> [TASK DESCRIPTION] Repeat the records below exactly, beginning at the first line and finishing with the line that contains "métadonnées XLSM via".

> [Data records]
+---+
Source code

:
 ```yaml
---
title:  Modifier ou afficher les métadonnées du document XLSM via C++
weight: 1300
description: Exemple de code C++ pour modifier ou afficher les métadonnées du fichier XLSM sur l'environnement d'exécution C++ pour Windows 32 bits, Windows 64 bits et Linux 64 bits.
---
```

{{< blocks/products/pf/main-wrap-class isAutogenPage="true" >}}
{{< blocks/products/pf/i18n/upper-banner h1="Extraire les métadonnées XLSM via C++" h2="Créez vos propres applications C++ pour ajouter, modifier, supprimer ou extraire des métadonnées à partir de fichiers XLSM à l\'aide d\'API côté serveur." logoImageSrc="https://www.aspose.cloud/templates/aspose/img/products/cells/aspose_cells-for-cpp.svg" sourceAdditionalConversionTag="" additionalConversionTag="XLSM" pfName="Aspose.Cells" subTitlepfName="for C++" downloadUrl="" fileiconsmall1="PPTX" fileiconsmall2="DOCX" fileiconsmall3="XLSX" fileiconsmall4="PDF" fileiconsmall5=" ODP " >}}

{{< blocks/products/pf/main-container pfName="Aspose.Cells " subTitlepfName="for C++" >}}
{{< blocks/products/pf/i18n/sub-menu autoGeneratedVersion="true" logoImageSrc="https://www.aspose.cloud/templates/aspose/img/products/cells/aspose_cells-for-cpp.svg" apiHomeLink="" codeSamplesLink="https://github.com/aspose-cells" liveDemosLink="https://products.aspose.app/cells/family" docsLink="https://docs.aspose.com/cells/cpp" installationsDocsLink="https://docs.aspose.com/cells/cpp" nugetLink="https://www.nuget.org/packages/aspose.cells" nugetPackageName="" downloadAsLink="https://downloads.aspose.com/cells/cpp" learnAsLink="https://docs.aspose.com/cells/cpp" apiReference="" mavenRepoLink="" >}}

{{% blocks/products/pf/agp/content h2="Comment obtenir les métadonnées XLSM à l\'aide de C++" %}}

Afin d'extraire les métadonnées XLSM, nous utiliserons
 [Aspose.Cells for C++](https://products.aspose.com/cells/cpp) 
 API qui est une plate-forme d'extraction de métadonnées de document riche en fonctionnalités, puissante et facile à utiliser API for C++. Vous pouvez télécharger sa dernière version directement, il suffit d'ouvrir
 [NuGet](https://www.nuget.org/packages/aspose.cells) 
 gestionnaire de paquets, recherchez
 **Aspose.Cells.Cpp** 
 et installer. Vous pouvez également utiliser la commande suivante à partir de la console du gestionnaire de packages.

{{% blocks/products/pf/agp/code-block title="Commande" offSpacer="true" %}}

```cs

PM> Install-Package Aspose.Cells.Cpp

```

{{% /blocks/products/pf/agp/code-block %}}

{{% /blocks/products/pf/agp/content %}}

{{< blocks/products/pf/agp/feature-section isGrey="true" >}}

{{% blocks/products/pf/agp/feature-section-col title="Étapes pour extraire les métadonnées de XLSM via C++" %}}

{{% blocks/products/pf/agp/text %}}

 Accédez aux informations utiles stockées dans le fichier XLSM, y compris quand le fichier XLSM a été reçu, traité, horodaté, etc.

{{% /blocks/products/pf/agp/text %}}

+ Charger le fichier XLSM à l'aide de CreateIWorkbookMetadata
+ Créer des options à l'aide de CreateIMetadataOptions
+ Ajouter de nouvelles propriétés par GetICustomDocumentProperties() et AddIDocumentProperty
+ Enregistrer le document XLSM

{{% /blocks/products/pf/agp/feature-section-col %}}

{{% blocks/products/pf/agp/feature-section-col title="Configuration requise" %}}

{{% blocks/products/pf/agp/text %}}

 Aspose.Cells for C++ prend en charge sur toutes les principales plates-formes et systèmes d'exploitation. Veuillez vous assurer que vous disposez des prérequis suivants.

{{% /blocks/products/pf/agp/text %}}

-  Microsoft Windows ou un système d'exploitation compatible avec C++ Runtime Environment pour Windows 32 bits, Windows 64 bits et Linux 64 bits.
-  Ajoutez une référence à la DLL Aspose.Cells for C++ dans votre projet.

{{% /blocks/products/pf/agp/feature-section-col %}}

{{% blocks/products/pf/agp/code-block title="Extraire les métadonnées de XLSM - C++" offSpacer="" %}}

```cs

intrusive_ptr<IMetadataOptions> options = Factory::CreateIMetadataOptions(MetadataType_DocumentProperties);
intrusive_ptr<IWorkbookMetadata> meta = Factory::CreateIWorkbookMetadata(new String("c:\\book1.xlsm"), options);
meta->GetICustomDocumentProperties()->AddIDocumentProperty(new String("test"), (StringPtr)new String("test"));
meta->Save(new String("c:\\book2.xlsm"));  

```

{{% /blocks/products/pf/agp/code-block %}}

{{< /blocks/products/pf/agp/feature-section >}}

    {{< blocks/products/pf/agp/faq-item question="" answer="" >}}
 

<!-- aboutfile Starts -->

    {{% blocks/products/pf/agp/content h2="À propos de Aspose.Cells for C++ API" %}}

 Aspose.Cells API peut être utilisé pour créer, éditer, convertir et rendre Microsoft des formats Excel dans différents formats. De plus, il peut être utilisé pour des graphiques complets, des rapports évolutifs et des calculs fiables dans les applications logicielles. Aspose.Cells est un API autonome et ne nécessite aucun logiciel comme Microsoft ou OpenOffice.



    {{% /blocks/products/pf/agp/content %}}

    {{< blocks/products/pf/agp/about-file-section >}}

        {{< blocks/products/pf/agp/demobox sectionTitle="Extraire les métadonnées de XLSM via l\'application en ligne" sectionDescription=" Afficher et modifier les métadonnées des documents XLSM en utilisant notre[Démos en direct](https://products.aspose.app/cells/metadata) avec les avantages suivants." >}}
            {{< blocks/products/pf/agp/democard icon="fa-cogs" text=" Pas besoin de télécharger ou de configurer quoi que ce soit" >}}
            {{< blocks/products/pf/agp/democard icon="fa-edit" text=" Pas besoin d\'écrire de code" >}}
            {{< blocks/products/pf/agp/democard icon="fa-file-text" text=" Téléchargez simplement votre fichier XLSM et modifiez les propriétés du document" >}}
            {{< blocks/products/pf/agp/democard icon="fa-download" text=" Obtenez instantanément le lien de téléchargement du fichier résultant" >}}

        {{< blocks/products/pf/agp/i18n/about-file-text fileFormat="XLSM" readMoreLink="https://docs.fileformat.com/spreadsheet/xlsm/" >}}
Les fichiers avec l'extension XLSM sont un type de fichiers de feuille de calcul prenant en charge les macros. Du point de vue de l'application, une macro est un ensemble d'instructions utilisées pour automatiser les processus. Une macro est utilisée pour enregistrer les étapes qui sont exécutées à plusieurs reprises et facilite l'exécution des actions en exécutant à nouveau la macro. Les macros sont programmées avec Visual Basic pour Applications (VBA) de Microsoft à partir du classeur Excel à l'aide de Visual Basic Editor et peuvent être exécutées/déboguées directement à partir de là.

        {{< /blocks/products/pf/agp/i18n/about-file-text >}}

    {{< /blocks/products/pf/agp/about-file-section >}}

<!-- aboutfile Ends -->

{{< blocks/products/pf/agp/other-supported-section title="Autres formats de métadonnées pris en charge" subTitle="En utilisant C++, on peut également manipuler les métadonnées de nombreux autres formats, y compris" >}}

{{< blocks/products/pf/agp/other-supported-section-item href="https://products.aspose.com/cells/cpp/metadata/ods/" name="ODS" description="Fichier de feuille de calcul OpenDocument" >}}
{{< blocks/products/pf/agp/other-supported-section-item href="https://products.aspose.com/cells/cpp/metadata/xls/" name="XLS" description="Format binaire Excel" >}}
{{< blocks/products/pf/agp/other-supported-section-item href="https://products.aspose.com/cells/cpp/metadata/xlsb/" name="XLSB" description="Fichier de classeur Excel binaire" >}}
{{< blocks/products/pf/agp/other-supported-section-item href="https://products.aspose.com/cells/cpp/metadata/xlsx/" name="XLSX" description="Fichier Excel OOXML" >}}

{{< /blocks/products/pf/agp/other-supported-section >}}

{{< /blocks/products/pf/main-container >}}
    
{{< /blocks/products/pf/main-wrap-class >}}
+---+
> [WRITTEN SOLUTION]
Source code

:
 ```yaml
---
title:  Modifier ou afficher les métadonnées du document XLSM via C++
weight: 1300
description: Exemple de code C++ pour modifier ou afficher les métadonnées du fichier XLSM sur l'environnement d'exécution C++ pour Windows 32 bits, Windows 64 bits et Linux 64 bits.
---
```

{{< blocks/products/pf/main-wrap-class isAutogenPage="true" >}}
{{< blocks/products/pf/i18n/upper-banner h1="Extraire les métadonnées XLSM via C++" h2="Créez vos propres applications C++ pour ajouter, modifier, supprimer ou extraire des métadonnées à partir de fichiers XLSM à l\'aide d\'API côté serveur." logoImageSrc="https://www.aspose.cloud/templates/aspose/img/products/cells/aspose_cells-for-cpp.svg" sourceAdditionalConversionTag="" additionalConversionTag="XLSM" pfName="Aspose.Cells" subTitlepfName="for C++" downloadUrl="" fileiconsmall1="PPTX" fileiconsmall2="DOCX" fileiconsmall3="XLSX" fileiconsmall4="PDF" fileiconsmall5=" ODP " >}}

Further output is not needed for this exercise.